The Internal and tutorial part of CU examinations for each semester and class tests are part of our regular evaluation system. In 1st semester there is a system to take an Entry level assessment test to evaluate their basic knowledge in Mathematics and distinguish advanced and slow learners.
![mth](https://www.sammilanimahavidyalaya.ac.in/wp-content/uploads/2024/04/mth.jpg)
i) Experiential Learning:
- Every year we arrange departmental seminars.
- Also faculties guide students for preparing wall magazines, poster presentations etc.
- We have conducted an educational tour on 11.10.2023 to Ramkrishna Mission Residential College. The faculties and Students attended a lecture by Dr. Parthasarathi Mukhopadhayay and visited “The ZERO GALLERY” there.
ii) Participative Learning:
- Celebrating National Mathematics Day – 2022, 2023 (Poster Presentation & Quitz)
- Student Seminars were organized regularly.
Co-curricular & Extra-curricular: The departmental students are very much involved in co-curricular and extra-curricular activities held in the college and outside.

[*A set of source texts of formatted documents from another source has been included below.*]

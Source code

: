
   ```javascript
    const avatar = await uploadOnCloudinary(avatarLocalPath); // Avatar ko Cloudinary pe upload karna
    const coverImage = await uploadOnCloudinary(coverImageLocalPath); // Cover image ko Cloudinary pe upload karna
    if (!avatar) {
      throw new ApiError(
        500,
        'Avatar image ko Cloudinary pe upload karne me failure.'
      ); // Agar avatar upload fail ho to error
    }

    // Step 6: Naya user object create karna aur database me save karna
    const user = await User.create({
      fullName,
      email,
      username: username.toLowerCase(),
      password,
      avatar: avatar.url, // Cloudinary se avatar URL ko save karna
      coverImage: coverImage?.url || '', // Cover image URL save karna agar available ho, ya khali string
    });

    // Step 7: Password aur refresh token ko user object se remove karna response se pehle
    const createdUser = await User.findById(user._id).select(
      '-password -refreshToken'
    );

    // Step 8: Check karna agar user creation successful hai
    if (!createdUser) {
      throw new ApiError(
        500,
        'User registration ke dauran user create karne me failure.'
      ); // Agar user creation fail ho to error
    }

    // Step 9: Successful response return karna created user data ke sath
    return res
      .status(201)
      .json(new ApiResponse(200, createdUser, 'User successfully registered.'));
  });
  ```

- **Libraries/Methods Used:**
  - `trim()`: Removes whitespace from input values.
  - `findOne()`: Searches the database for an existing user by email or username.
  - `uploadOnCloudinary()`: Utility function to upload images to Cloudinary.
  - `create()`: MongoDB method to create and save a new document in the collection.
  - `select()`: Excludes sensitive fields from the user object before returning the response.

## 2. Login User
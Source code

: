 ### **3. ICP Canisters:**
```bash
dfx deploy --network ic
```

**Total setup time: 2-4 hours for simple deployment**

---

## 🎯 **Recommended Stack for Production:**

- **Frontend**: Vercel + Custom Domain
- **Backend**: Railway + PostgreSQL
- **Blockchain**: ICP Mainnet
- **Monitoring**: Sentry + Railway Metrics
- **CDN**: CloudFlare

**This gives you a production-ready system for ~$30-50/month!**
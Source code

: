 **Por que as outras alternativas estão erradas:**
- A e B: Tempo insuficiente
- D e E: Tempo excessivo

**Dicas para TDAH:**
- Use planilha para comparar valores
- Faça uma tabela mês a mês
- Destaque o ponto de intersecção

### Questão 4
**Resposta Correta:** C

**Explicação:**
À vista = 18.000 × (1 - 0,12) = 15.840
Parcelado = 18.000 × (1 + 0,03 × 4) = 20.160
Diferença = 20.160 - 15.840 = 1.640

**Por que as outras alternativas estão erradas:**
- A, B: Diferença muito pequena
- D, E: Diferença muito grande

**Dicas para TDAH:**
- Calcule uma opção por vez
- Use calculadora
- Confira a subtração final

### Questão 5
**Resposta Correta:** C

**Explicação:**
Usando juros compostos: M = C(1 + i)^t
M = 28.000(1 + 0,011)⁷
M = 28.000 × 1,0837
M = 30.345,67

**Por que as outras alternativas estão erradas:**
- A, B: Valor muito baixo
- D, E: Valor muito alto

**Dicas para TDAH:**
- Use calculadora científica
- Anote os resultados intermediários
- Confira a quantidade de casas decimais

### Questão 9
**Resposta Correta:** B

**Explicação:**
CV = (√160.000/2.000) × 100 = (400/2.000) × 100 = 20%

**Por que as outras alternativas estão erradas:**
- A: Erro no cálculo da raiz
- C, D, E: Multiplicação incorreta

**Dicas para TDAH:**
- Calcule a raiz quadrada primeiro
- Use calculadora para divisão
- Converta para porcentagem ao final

Link to the details of the co-curricular and extra-curricular activities of the students are given below:
Alumni Activities: The college formed an alumni group named “Parampara – the alumni study circle”, to involve eligible alumni members in the teaching process. The college encourages eligible alumni members to deliver special lectures to the current students of respective departments of the college. The Department of Mathematics also organizes such lectures in each academic session. The alumni regularly arrange reunion of the students of this department, normally on Teacher’s Day and also take part in different events and activities like Educational tour, Add-on courses, Book fair, Blood donation camp etc. organized by the department and college.